2. Core Concepts

2.1 Document Definition

Butty documents are Pydantic models that inherit from Document[ID_T], where the generic parameter specifies the identity type (e.g., int, str, or ObjectId). These behave as standard Pydantic models while adding MongoDB persistence capabilities through the generic CRUD API built into the Document base class, parameterized with identity type and concrete Document type. This gives IDE and type tooling the ability to check function calls and infer result types, whether for single documents or sequences. The class definition should include an identity field declaration, corresponding with the generic parameter, annotated with IdentityField().

When acting as a base class for all concrete Documents in the application, it should be marked as ABC to prevent inclusion in the document registry for autobinding.

Example of custom str identity Document:

class BaseDocument(Document[str], ABC):
    id: Annotated[str | None, IdentityField(identity_provider=lambda: str(uuid4()))] = None

Example of MongoDB ObjectId identity Document:

class BaseDocument(Document[ObjectId], ABC):
    id: Annotated[ObjectId | None, IdentityField(alias="_id")] = None

    model_config = ConfigDict(
        arbitrary_types_allowed=True,
    )

Note: arbitrary_types_allowed option in model config (v2 syntax is used here), because ObjectId is not supported by Pydantic by default. Full model configuration to support e.g. JSON serialization of ObjectId is up to developers and out of scope of this guide.

The collection name for a bound Document is generated automatically, and the name of the class itself by default. Collection naming can be customized either through the collection_name_format callable during engine setup or via the collection_name and collection_name_from_model fields of the DocumentConfig class (see 2.3 Document Config).

Example of DocumentConfig with collection_name:

class User(BaseDocument):
    name: str
    
    class DocumentConfig(DocumentConfigBase):
        collection_name = "users_collection"

2.2 Identity Management

Butty offers flexible identity management for both MongoDB-native and custom identifiers. Each document must declare exactly one identity field marked with IdentityField(), with its type matching the document’s ID_T generic parameter. This field acts as the primary key for all persistence operations.

The identity lifecycle differentiates between transient documents (with None identity) and persisted ones, requiring the identity field to be optional in most cases. When saving a transient document, the system generates a new identity based on the configured strategy and inserts the document. For documents with existing identities, save operations perform updates by default, though this can be configured via the save() method’s mode parameter.

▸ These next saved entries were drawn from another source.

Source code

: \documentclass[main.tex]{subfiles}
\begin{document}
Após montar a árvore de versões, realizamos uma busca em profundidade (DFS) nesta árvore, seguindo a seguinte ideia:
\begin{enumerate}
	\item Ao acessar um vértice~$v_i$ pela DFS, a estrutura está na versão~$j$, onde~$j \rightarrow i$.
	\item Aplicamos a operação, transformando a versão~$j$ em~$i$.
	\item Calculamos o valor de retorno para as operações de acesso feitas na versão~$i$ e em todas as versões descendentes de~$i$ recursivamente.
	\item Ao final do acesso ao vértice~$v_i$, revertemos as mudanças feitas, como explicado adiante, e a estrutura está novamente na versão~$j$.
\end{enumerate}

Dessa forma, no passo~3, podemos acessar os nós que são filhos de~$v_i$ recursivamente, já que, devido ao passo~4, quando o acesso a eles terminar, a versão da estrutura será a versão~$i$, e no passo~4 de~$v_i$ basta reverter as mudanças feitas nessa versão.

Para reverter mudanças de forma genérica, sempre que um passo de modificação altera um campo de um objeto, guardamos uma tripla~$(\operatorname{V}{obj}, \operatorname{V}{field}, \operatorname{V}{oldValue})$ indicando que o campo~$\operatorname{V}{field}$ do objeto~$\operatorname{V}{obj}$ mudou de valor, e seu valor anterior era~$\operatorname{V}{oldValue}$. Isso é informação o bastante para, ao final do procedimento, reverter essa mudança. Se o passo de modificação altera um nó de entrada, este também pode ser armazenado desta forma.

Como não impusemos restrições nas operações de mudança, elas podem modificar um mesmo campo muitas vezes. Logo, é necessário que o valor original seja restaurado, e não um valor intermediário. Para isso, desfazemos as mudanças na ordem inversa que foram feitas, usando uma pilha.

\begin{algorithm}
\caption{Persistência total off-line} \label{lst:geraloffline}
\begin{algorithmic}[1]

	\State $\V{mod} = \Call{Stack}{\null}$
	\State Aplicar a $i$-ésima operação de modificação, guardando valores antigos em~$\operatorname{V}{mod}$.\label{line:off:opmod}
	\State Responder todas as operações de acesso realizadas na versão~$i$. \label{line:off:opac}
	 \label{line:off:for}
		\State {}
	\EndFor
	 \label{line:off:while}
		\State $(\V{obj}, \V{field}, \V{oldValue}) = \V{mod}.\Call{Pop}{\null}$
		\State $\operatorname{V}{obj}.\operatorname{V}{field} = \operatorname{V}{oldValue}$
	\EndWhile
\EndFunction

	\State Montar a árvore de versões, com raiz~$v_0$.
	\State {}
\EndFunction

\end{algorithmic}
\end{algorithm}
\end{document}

Three primary identity strategies are supported through IdentityField() configuration:

Native MongoDB _id

The strategy is automatically detected when the _id alias is present in the identity field declaration. While offering optimal database performance, this requires additional Pydantic configuration for JSON serialization and ties the application to MongoDB’s identifier format.

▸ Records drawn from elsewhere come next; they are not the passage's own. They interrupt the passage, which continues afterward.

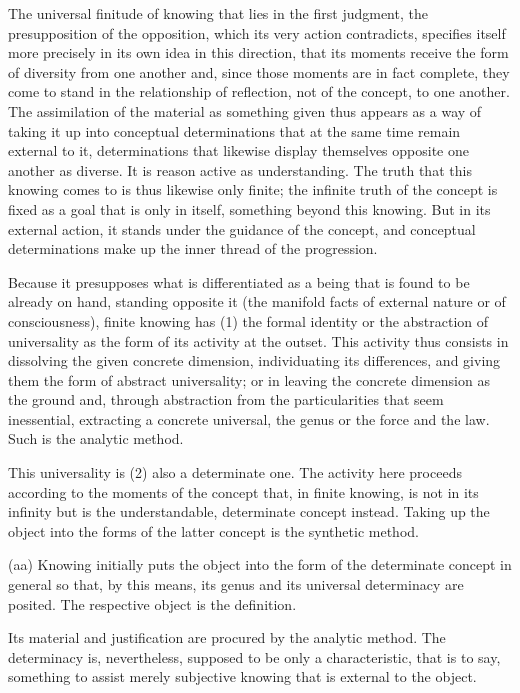 The universal finitude of knowing that lies in the first judgment,
the presupposition of the opposition, which its very action contradicts,
specifies itself more precisely in its own idea in this direction,
that its moments receive the form of diversity from one another and,
since those moments are in fact complete, they come to stand in
the relationship of reflection, not of the concept, to one another.
The assimilation of the material as something given thus appears as
a way of taking it up into conceptual determinations that at the same time
remain external to it, determinations that likewise display themselves
opposite one another as diverse.
It is reason active as understanding.
The truth that this knowing comes to is thus likewise only finite;
the infinite truth of the concept is fixed as a goal that is only in itself,
something beyond this knowing.
But in its external action, it stands under the guidance of the concept,
and conceptual determinations make up the inner thread of the progression.

Because it presupposes what is differentiated
as a being that is found to be already on hand, standing opposite it
(the manifold facts of external nature or of consciousness),
finite knowing has
(1) the formal identity or
the abstraction of universality
as the form of its activity at the outset.
This activity thus consists in
dissolving the given concrete dimension,
individuating its differences,
and giving them the form of abstract universality;
or in leaving the concrete dimension as the ground and,
through abstraction from the particularities that seem inessential,
extracting a concrete universal,
the genus or the force and the law.
Such is the analytic method.

This universality is
(2) also a determinate one.
The activity here proceeds according to the moments of
the concept that, in finite knowing, is not in its infinity
but is the understandable, determinate concept instead.
Taking up the object into the forms of the latter concept
is the synthetic method.

(aa) Knowing initially puts the object into the form of
the determinate concept in general so that, by this means,
its genus and its universal determinacy are posited.
The respective object is the definition.

Its material and justification are procured by the analytic method.
The determinacy is, nevertheless, supposed to be only a characteristic,
that is to say, something to assist merely subjective knowing
that is external to the object.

Example of native MongoDB identity field declaration:

class BaseDocument(Document[ObjectId], ABC):
    id: Annotated[ObjectId | None, IdentityField(alias="_id")] = None

Custom identity

Supports synchronous and asynchronous providers through identity_provider and identity_provider_factory parameters. The factory pattern enables class-aware identity sequences, maintaining JSON compatibility while supporting application-controlled identifiers like auto-incremented integers.

Example of identity provider factory, which returns async coroutine for serial id generation:

class SerialIDCounter(Document[str]):
    name: Annotated[str, IdentityField()]
    count: int


def _serial(doc_model: DocModel) -> Callable[[], Awaitable[int]]:
    async def identity_provider() -> int:
        return (
            await SerialIDCounter.update_document(
                doc_model.__collection__.name,
                Inc({F(SerialIDCounter.count): 1}),
                upsert=True,
            )
        ).count

    return identity_provider


class SerialIDDocument(Document[int], ABC):
    id: Annotated[int | None, IdentityField(identity_provider_factory=_serial)] = None


Provided identities

Identity can be managed outside the Butty engine. For example, the identity field can use default_factory from Pydantic’s model configuration. Documents with existing identities are treated as persistent by default, requiring explicit insert mode specification for new documents.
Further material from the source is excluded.